=== Section Start ===
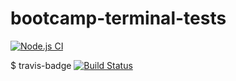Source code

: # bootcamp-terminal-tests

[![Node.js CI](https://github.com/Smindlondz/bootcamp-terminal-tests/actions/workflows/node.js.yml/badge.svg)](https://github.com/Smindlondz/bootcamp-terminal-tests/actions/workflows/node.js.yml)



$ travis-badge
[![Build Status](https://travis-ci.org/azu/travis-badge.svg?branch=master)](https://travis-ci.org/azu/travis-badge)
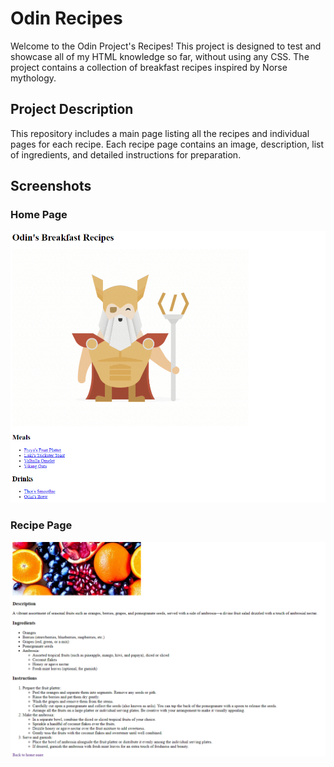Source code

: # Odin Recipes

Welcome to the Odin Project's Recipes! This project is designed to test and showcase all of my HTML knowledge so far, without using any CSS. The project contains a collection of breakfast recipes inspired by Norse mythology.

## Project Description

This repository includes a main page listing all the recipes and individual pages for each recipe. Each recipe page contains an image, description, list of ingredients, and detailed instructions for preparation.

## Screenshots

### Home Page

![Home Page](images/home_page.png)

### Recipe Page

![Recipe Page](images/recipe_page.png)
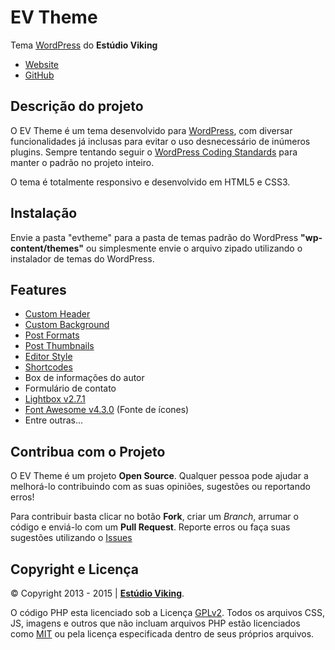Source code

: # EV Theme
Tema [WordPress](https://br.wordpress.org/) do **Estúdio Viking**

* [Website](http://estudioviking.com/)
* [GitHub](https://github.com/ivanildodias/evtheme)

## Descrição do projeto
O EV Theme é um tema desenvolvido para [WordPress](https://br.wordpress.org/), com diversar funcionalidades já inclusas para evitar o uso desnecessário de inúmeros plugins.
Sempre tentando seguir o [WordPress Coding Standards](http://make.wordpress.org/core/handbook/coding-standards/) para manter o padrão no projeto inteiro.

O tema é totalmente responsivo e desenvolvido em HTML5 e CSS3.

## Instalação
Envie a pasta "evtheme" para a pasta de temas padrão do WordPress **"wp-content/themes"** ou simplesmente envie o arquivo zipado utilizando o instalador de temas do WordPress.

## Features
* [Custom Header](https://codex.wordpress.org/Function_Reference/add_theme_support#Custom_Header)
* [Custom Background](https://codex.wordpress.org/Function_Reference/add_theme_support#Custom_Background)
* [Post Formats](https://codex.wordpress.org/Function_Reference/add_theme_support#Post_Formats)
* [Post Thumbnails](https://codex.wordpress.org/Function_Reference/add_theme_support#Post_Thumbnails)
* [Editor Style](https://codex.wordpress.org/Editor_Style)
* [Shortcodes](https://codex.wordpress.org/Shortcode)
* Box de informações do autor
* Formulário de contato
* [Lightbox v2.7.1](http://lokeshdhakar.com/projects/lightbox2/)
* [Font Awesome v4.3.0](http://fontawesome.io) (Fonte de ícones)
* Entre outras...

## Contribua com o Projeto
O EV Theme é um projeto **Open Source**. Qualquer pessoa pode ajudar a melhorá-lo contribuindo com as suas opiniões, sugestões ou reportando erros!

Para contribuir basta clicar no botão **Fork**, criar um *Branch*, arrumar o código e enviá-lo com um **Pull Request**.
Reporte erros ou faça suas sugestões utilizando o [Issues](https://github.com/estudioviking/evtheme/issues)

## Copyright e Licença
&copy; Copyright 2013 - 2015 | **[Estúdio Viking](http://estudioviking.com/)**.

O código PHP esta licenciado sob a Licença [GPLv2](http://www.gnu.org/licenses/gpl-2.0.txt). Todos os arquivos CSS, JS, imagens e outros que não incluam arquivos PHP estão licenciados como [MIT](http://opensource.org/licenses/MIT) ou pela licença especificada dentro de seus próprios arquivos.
=== Section End ===
=== Section Start ===
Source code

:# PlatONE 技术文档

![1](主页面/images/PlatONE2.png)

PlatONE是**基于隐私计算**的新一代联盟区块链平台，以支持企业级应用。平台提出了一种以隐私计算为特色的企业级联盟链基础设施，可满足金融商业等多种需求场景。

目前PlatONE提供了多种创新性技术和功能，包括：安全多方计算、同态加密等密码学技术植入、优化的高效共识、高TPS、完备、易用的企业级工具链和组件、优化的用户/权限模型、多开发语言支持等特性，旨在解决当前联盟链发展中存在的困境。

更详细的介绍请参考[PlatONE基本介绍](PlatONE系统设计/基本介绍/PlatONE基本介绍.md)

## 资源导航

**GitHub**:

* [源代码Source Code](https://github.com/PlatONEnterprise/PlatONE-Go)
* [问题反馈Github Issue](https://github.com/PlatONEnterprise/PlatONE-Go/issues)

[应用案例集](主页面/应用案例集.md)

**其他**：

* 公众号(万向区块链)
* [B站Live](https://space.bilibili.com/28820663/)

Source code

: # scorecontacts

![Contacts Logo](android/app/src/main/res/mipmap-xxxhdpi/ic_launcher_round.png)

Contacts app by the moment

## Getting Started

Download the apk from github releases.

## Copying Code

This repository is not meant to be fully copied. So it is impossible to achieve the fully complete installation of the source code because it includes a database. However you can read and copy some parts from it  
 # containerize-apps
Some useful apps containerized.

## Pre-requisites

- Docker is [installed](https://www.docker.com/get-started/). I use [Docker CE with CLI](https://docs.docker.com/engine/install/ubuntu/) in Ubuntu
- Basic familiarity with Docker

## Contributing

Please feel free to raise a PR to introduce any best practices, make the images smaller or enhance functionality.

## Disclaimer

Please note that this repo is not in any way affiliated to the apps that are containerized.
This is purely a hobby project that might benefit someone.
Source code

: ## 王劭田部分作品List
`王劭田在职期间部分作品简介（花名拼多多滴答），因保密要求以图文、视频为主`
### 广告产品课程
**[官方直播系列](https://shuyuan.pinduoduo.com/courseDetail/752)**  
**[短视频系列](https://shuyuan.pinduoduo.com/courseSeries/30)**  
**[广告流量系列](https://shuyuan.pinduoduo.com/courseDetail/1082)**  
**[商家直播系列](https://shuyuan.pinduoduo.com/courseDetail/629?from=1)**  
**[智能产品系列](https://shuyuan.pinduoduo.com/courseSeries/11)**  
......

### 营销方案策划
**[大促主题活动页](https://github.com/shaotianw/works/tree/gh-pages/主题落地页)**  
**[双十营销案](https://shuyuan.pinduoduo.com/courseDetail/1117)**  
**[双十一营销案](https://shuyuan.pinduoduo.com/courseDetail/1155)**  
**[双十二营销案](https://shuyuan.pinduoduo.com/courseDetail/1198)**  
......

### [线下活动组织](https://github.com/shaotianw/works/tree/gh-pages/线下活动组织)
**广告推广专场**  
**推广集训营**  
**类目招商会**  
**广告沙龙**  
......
=== Section End ===
# Problem
Give the number of lines in the data that contain the string "tests" and nothing more.

# Answer box
2